Many thanks One question? Do we have to apply this patch (and recompile slurm i guess) only on the compute-node with problems? Also, I noticed the patch now appears as "obsolete", is that ok?
On Wed, Jan 24, 2024 at 9:52 AM Stefan Fleischmann sfle@kth.se wrote:
Turns out I was wrong, this is not a problem in the kernel at all. It's a known bug that is triggered by long bpf logs, see here https://bugs.schedmd.com/show_bug.cgi?id=17210
There is a patch included there.
Cheers, Stefan
On Tue, 23 Jan 2024 15:28:59 +0100 Stefan Fleischmann sfle@kth.se wrote:
I don't think there is much for SchedMD to do. As I said since it is working fine with newer kernels there doesn't seem to be any breaking change in cgroup2 in general, but only a regression introduced in one of the latest updates in 5.15.

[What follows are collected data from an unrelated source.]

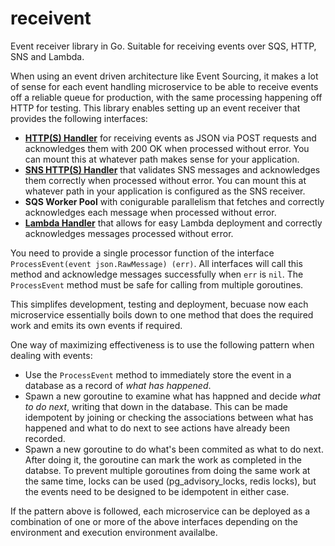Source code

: # receivent
Event receiver library in Go. Suitable for receiving events over SQS, HTTP, SNS and Lambda. 

When using an event driven architecture like Event Sourcing, it makes a lot of sense for each event handling microservice to be able to receive events off a reliable queue for production, with the same processing happening off HTTP for testing. This library enables setting up an event receiver that provides the following interfaces:

* [**HTTP(S) Handler**](https://golang.org/pkg/net/http/#Handler) for receiving events as JSON via POST requests and acknowledges them with 200 OK when processed without error. You can mount this at whatever path makes sense for your application. 
* [**SNS HTTP(S) Handler**](https://golang.org/pkg/net/http/#Handler) that validates SNS messages and acknowledges them correctly when processed without error. You can mount this at whatever path in your application is configured as the SNS receiver. 
* **SQS Worker Pool** with conigurable parallelism that fetches and correctly acknowledges each message when processed without error. 
* [**Lambda Handler**](https://docs.aws.amazon.com/lambda/latest/dg/with-sqs-create-package.html#with-sqs-example-deployment-pkg-go) that allows for easy Lambda deployment and correctly acknowledges messages processed without error. 

You need to provide a single processor function of the interface `ProcessEvent(event json.RawMessage) (err)`. All interfaces will call this method and acknowledge messages successfully when `err` is `nil`. The `ProcessEvent` method must be safe for calling from multiple goroutines. 

This simplifes development, testing and deployment, becuase now each microservice essentially boils down to one method that does the required work and emits its own events if required. 

One way of maximizing effectiveness is to use the following pattern when dealing with events:
* Use the `ProcessEvent` method to immediately store the event in a database as a record of *what has happened*. 
* Spawn a new goroutine to examine what has happned and decide *what to do next*, writing that down in the database. This can be made idempotent by joining or checking the associations between what has happened and what to do next to see actions have already been recorded. 
* Spawn a new goroutine to do what's been commited as what to do next. After doing it, the goroutine can mark the work as completed in the databse. To prevent multiple goroutines from doing the same work at the same time, locks can be used (pg_advisory_locks, redis locks), but the events need to be designed to be idempotent in either case. 

If the pattern above is followed, each microservice can be deployed as a combination of one or more of the above interfaces depending on the environment and execution environment availalbe. 
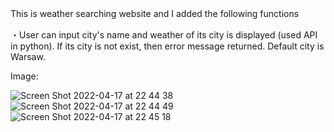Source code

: This is weather searching website and I added the following functions　　

・User can input city's name and weather of its city is displayed (used API in python). If its city is not exist, then error message returned. 
  Default city is Warsaw.

Image:

![Screen Shot 2022-04-17 at 22 44 38](https://user-images.githubusercontent.com/91435300/163798567-c733a0cc-3959-4e42-8441-f7e33130c4ac.png)
![Screen Shot 2022-04-17 at 22 44 49](https://user-images.githubusercontent.com/91435300/163798561-084b3289-c92e-4b9d-bcd4-525b7a79ae68.png)
![Screen Shot 2022-04-17 at 22 45 18](https://user-images.githubusercontent.com/91435300/163798562-2c268659-ea44-4e0b-8d17-88af6e426cae.png)

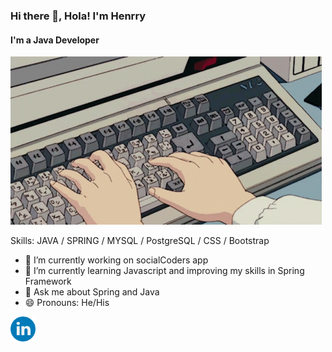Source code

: ### Hi there 👋, Hola! I'm Henrry
#### I'm a Java Developer
![I'm a Java Developer](https://github.com/elhenrrysito/elhenrrysito/blob/main/computer-typing.gif)


Skills: JAVA / SPRING / MYSQL / PostgreSQL / CSS / Bootstrap

- 🔭 I’m currently working on socialCoders app 
- 🌱 I’m currently learning Javascript and improving my skills in Spring Framework 
- 💬 Ask me about Spring and Java 
- 😄 Pronouns: He/His 


[<img src='https://github.com/elhenrrysito/elhenrrysito/blob/main/linkedin.png' alt='linkedin' height='40'>](https://www.linkedin.com/in/https://www.linkedin.com/in/henrry-mejia//)  

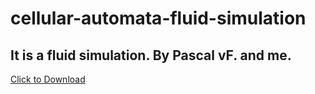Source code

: # cellular-automata-fluid-simulation
## It is a fluid simulation. By Pascal vF. and me.
<a href="https://github.com/SilvanKohler/cellular-automata-fluid-simulation/archive/master.zip" class="idk-bar-item idk-button">Click to Download</a>
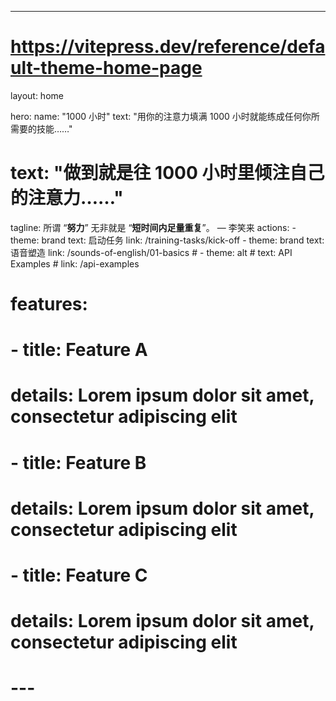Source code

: ---
# https://vitepress.dev/reference/default-theme-home-page
layout: home

hero:
  name: "1000 小时"
  text: "用你的注意力填满 1000 小时就能练成任何你所需要的技能……"
  # text: "做到就是往 1000 小时里倾注自己的注意力……"
  tagline: 所谓 “<strong>努力</strong>” 无非就是 “<strong>短时间内足量重复</strong>”。 — 李笑来
  actions:
    - theme: brand
      text: 启动任务
      link: /training-tasks/kick-off
    - theme: brand
      text: 语音塑造
      link: /sounds-of-english/01-basics
    # - theme: alt
    #   text: API Examples
    #   link: /api-examples

# features:
#   - title: Feature A
#     details: Lorem ipsum dolor sit amet, consectetur adipiscing elit
#   - title: Feature B
#     details: Lorem ipsum dolor sit amet, consectetur adipiscing elit
#   - title: Feature C
#     details: Lorem ipsum dolor sit amet, consectetur adipiscing elit
# ---

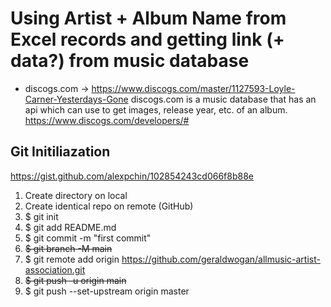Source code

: # Using Artist + Album Name from Excel records and getting link (+ data?) from music database

- discogs.com -> https://www.discogs.com/master/1127593-Loyle-Carner-Yesterdays-Gone
discogs.com is a music database that has an api which can use to get images, release year, etc. of an album. 
https://www.discogs.com/developers/#

## Git Initiliazation
https://gist.github.com/alexpchin/102854243cd066f8b88e
1. Create directory on local
1. Create identical repo on remote (GitHub)
1. $ git init
1. $ git add README.md
1. $ git commit -m "first commit"
1. ~~$ git branch -M main~~
1. $ git remote add origin https://github.com/geraldwogan/allmusic-artist-association.git
1. ~~$ git push -u origin main~~ 
1. $ git push --set-upstream origin master
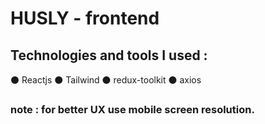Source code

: # HUSLY - frontend


## Technologies and tools I used :
⚫ Reactjs
⚫ Tailwind
⚫ redux-toolkit
⚫ axios

### note : for better UX use mobile screen resolution.
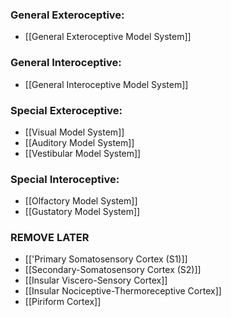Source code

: ### General Exteroceptive: 
- [[General Exteroceptive Model System]]

### General Interoceptive:
- [[General Interoceptive Model System]]
### Special Exteroceptive:
- [[Visual Model System]]
- [[Auditory Model System]]
- [[Vestibular Model System]]
### Special Interoceptive:
- [[Olfactory Model System]]
- [[Gustatory Model System]]
### REMOVE LATER
- [['Primary Somatosensory Cortex (S1)]]
- [[Secondary-Somatosensory Cortex (S2)]]
- [[Insular Viscero-Sensory Cortex]]
- [[Insular Nociceptive-Thermoreceptive Cortex]]
- [[Piriform Cortex]]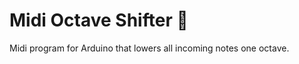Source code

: # Midi Octave Shifter :musical_score:
Midi program for Arduino that lowers all incoming notes one octave.
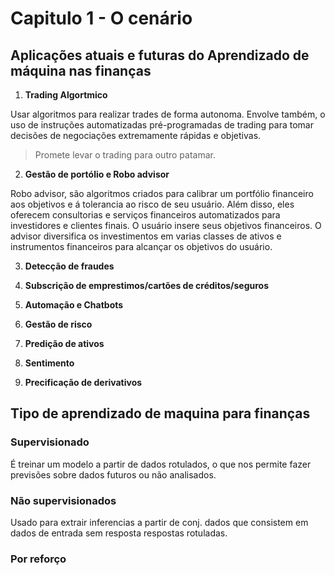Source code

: # Capitulo 1 - O cenário

## Aplicações atuais e futuras do Aprendizado de máquina nas finanças

1. **Trading Algortmico**

Usar algoritmos para realizar trades de forma autonoma. Envolve também, o uso de instruções automatizadas pré-programadas de trading para tomar decisões de negociações extremamente rápidas e objetivas.
> Promete levar o trading para outro patamar.

2. **Gestão de portólio e Robo advisor**

Robo advisor, são algoritmos criados para calibrar um portfólio financeiro aos objetivos e á tolerancia ao risco de seu usuário. Além disso, eles oferecem consultorias e serviços financeiros automatizados para investidores e clientes finais.
O usuário insere seus objetivos financeiros. O advisor diversifica os investimentos em varias classes de ativos e instrumentos financeiros para alcançar os objetivos do usuário.

3. **Detecção de fraudes**

4. **Subscrição de emprestimos/cartões de créditos/seguros**

5. **Automação e Chatbots**

6. **Gestão de risco**

7. **Predição de ativos**

8. **Sentimento**

7. **Precificação de derivativos**


## Tipo de aprendizado de maquina para finanças

### Supervisionado

É treinar um modelo a partir de dados rotulados, o que nos permite  fazer previsões sobre dados futuros ou não analisados.

### Não supervisionados

Usado para extrair inferencias a partir de conj. dados que consistem em dados de entrada sem resposta respostas rotuladas.

### Por reforço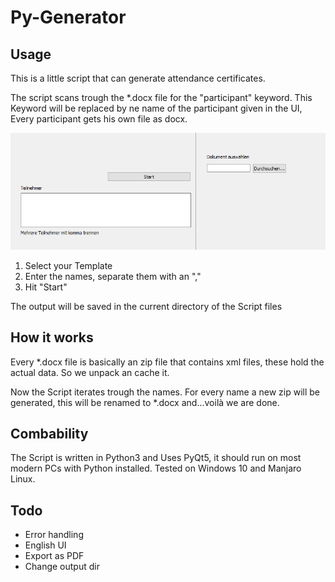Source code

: # Py-Generator

## Usage
This is a little script that can generate attendance certificates.

The script scans trough the *.docx file for the "participant" keyword.
This Keyword will be replaced by ne name of the participant given in the UI,
Every participant gets his own file as docx.

![Screenshot](Screenshot1.png)
1. Select your Template
2. Enter the names, separate them with an "," 
3. Hit "Start"

The output will be saved in the current directory of the Script files

## How it works
Every *.docx file is basically an zip file that contains xml files, these hold the actual data.
So we unpack an cache it.

Now the Script iterates trough the names. For every name a new zip will be generated, this will be renamed to *.docx and...voilà we are done.

## Combability

The Script is written in Python3 and Uses PyQt5, it should run on most modern PCs with Python installed.
Tested on Windows 10 and Manjaro Linux.

## Todo
- Error handling
- English UI
- Export as PDF
- Change output dir
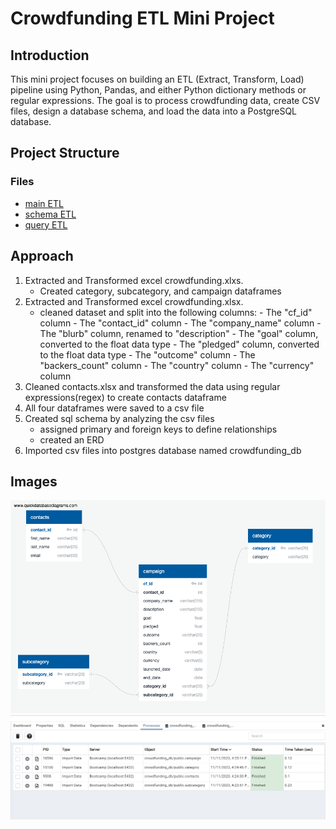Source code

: # Crowdfunding ETL Mini Project

## Introduction
This mini project focuses on building an ETL (Extract, Transform, Load) pipeline using Python, Pandas, and either Python dictionary methods or regular expressions. The goal is to process crowdfunding data, create CSV files, design a database schema, and load the data into a PostgreSQL database.

## Project Structure

### Files
* [main ETL](https://github.com/anderoos/Crowdfunding-ETL/blob/main/ETL_Mini_Project_ACheng_RGajjar.ipynb)
* [schema ETL](https://github.com/anderoos/Crowdfunding-ETL/blob/main/crowdfunding_db_schema.sql)
* [query ETL](https://github.com/anderoos/Crowdfunding-ETL/blob/main/crowdfunding_db_query.sql)

## Approach
1. Extracted and Transformed excel crowdfunding.xlxs.
   - Created category, subcategory, and campaign dataframes
2. Extracted and Transformed excel crowdfunding.xlsx.
   - cleaned dataset and split into the following columns:
            - The "cf_id" column
            - The "contact_id" column
            - The "company_name" column
            - The "blurb" column, renamed to "description"
            - The "goal" column, converted to the float data type
            - The "pledged" column, converted to the float data type
            - The "outcome" column
            - The "backers_count" column
            - The "country" column
            - The "currency" column
  3. Cleaned contacts.xlsx and transformed the data using regular expressions(regex) to create contacts dataframe
  4. All four dataframes were saved to a csv file
  5. Created sql schema by analyzing the csv files
     - assigned primary and foreign keys to define relationships
     - created an ERD
  6. Imported csv files into postgres database named crowdfunding_db

## Images
![ERD](https://github.com/anderoos/Crowdfunding-ETL/blob/main/images/crowdfunding-ERD.png)
![processes](https://github.com/anderoos/Crowdfunding-ETL/blob/main/images/successful%20processes.png)


   





 

 
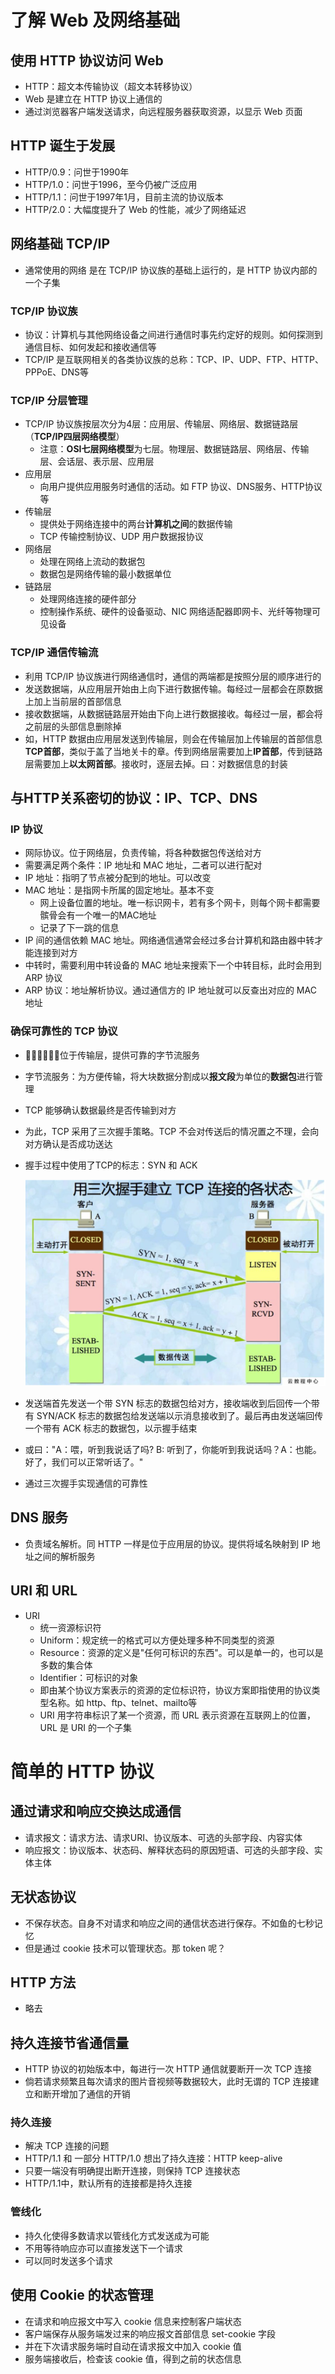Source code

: # 了解 Web 及网络基础

## 使用 HTTP 协议访问 Web

* HTTP：超文本传输协议（超文本转移协议）
* Web 是建立在 HTTP 协议上通信的
* 通过浏览器客户端发送请求，向远程服务器获取资源，以显示 Web 页面

## HTTP 诞生于发展

* HTTP/0.9：问世于1990年
* HTTP/1.0：问世于1996，至今仍被广泛应用
* HTTP/1.1：问世于1997年1月，目前主流的协议版本
* HTTP/2.0：大幅度提升了 Web 的性能，减少了网络延迟 

## 网络基础 TCP/IP

* 通常使用的网络 是在 TCP/IP 协议族的基础上运行的，是 HTTP 协议内部的一个子集

### TCP/IP 协议族

* 协议：计算机与其他网络设备之间进行通信时事先约定好的规则。如何探测到通信目标、如何发起和接收通信等
* TCP/IP 是互联网相关的各类协议族的总称：TCP、IP、UDP、FTP、HTTP、PPPoE、DNS等

### TCP/IP 分层管理

* TCP/IP 协议族按层次分为4层：应用层、传输层、网络层、数据链路层（**TCP/IP四层网络模型**）
  * 注意：**OSI七层网络模型**为七层。物理层、数据链路层、网络层、传输层、会话层、表示层、应用层
* 应用层
  * 向用户提供应用服务时通信的活动。如 FTP 协议、DNS服务、HTTP协议 等
* 传输层
  * 提供处于网络连接中的两台**计算机之间**的数据传输
  * TCP 传输控制协议、UDP 用户数据报协议
* 网络层
  * 处理在网络上流动的数据包
  * 数据包是网络传输的最小数据单位
* 链路层
  * 处理网络连接的硬件部分
  * 控制操作系统、硬件的设备驱动、NIC 网络适配器即网卡、光纤等物理可见设备

### TCP/IP 通信传输流

* 利用 TCP/IP 协议族进行网络通信时，通信的两端都是按照分层的顺序进行的
* 发送数据端，从应用层开始由上向下进行数据传输。每经过一层都会在原数据上加上当前层的首部信息
* 接收数据端，从数据链路层开始由下向上进行数据接收。每经过一层，都会将之前层的头部信息删除掉
* 如，HTTP 数据由应用层发送到传输层，则会在传输层加上传输层的首部信息**TCP首部**，类似于盖了当地关卡的章。传到网络层需要加上**IP首部**，传到链路层需要加上**以太网首部**。接收时，逐层去掉。曰：对数据信息的封装

## 与HTTP关系密切的协议：IP、TCP、DNS

### IP 协议

* 网际协议。位于网络层，负责传输，将各种数据包传送给对方
* 需要满足两个条件：IP 地址和 MAC 地址，二者可以进行配对
* IP 地址：指明了节点被分配到的地址。可以改变
* MAC 地址：是指网卡所属的固定地址。基本不变
  * 网上设备位置的地址。唯一标识网卡，若有多个网卡，则每个网卡都需要髌骨会有一个唯一的MAC地址
  * 记录了下一跳的信息
* IP 间的通信依赖 MAC 地址。网络通信通常会经过多台计算机和路由器中转才能连接到对方
* 中转时，需要利用中转设备的 MAC 地址来搜索下一个中转目标，此时会用到 ARP 协议
* ARP 协议：地址解析协议。通过通信方的 IP 地址就可以反查出对应的 MAC 地址

### 确保可靠性的 TCP 协议

* 位于传输层，提供可靠的字节流服务

* 字节流服务：为方便传输，将大块数据分割成以**报文段**为单位的**数据包**进行管理

* TCP 能够确认数据最终是否传输到对方

* 为此，TCP 采用了三次握手策略。TCP 不会对传送后的情况置之不理，会向对方确认是否成功送达

* 握手过程中使用了TCP的标志：SYN 和 ACK

  ![image](https://github.com/rayest/Document/raw/master/images/三次握手.png)

* 发送端首先发送一个带 SYN 标志的数据包给对方，接收端收到后回传一个带有 SYN/ACK 标志的数据包给发送端以示消息接收到了。最后再由发送端回传一个带有 ACK 标志的数据包，以示握手结束
* 或曰："A：喂，听到我说话了吗?  B: 听到了，你能听到我说话吗？A：也能。好了，我们可以正常听话了。"
* 通过三次握手实现通信的可靠性

## DNS 服务

* 负责域名解析。同 HTTP 一样是位于应用层的协议。提供将域名映射到 IP 地址之间的解析服务

## URI 和 URL

* URI
  * 统一资源标识符
  * Uniform：规定统一的格式可以方便处理多种不同类型的资源
  * Resource：资源的定义是"任何可标识的东西"。可以是单一的，也可以是多数的集合体
  * Identifier：可标识的对象
  * 即由某个协议方案表示的资源的定位标识符，协议方案即指使用的协议类型名称。如 http、ftp、telnet、mailto等
  * URI 用字符串标识了某一个资源，而 URL 表示资源在互联网上的位置，URL 是 URI 的一个子集

# 简单的 HTTP 协议

## 通过请求和响应交换达成通信

* 请求报文：请求方法、请求URI、协议版本、可选的头部字段、内容实体
* 响应报文：协议版本、状态码、解释状态码的原因短语、可选的头部字段、实体主体

## 无状态协议

* 不保存状态。自身不对请求和响应之间的通信状态进行保存。不如鱼的七秒记忆
* 但是通过 cookie 技术可以管理状态。那 token 呢？

## HTTP 方法

* 略去

## 持久连接节省通信量

* HTTP 协议的初始版本中，每进行一次 HTTP 通信就要断开一次 TCP 连接
* 倘若请求频繁且每次请求的图片音视频等数据较大，此时无谓的 TCP 连接建立和断开增加了通信的开销

### 持久连接

* 解决 TCP 连接的问题
* HTTP/1.1 和 一部分 HTTP/1.0 想出了持久连接：HTTP keep-alive
* 只要一端没有明确提出断开连接，则保持 TCP 连接状态
* HTTP/1.1中，默认所有的连接都是持久连接

### 管线化

* 持久化使得多数请求以管线化方式发送成为可能
* 不用等待响应亦可以直接发送下一个请求
* 可以同时发送多个请求

## 使用 Cookie 的状态管理

* 在请求和响应报文中写入 cookie 信息来控制客户端状态
* 客户端保存从服务端发过来的响应报文首部信息 set-cookie 字段
* 并在下次请求服务端时自动在请求报文中加入 cookie 值
* 服务端接收后，检查该 cookie 值，得到之前的状态信息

If Slurm was doing something wrong with cgroup2, and it accidentally worked until this recent change, then other kernel versions should show the same behavior. But as far as I can tell it still works just fine with newer kernels.
Cheers, Stefan
On Tue, 23 Jan 2024 15:20:56 +0100 Tim Schneider tim.schneider1@tu-darmstadt.de wrote:
Hi,
I have filed a bug report with SchedMD (https://bugs.schedmd.com/show_bug.cgi?id=18623), but the support told me they cannot invest time in this issue since I don't have a support contract. Maybe they will look into it once it affects more people or someone important enough.
So far, I have resorted to using 5.15.0-89-generic, but I am also a bit concerned about the security aspect of this choice.
Best,
Tim
On 23.01.24 14:59, Stefan Fleischmann wrote:
Hi!
I'm seeing the same in our environment. My conclusion is that it is a regression in the Ubuntu 5.15 kernel, introduced with 5.15.0-90-generic. Last working kernel version is 5.15.0-89-generic. I have filed a bug report here: https://bugs.launchpad.net/bugs/2050098
Please add yourself to the affected users in the bug report so it hopefully gets more attention.
I've tested with newer kernels (6.5, 6.6 and 6.7) and the problem does not exist there. 6.5 is the latest hwe kernel for 22.04 and would be an option for now. Reverting back to 5.15.0-89 would work as well, but I haven't looked into the security aspects of that.
Cheers, Stefan
On Mon, 22 Jan 2024 13:31:15 -0300 cristobal.navarro.g at gmail.com wrote:
Hi Tim and community, We are currently having the same issue (cgroups not working it seems, showing all GPUs on jobs) on a GPU-compute node (DGX A100) a couple of days ago after a full update (apt upgrade). Now whenever we launch a job for that partition, we get the error message mentioned by Tim. As a note, we have another custom GPU-compute node with L40s, on a different partition, and that one works fine. Before this error, we always had small differences in kernel version between nodes, so I am not sure if this can be the problem. Nevertheless, here is the info of our nodes as well.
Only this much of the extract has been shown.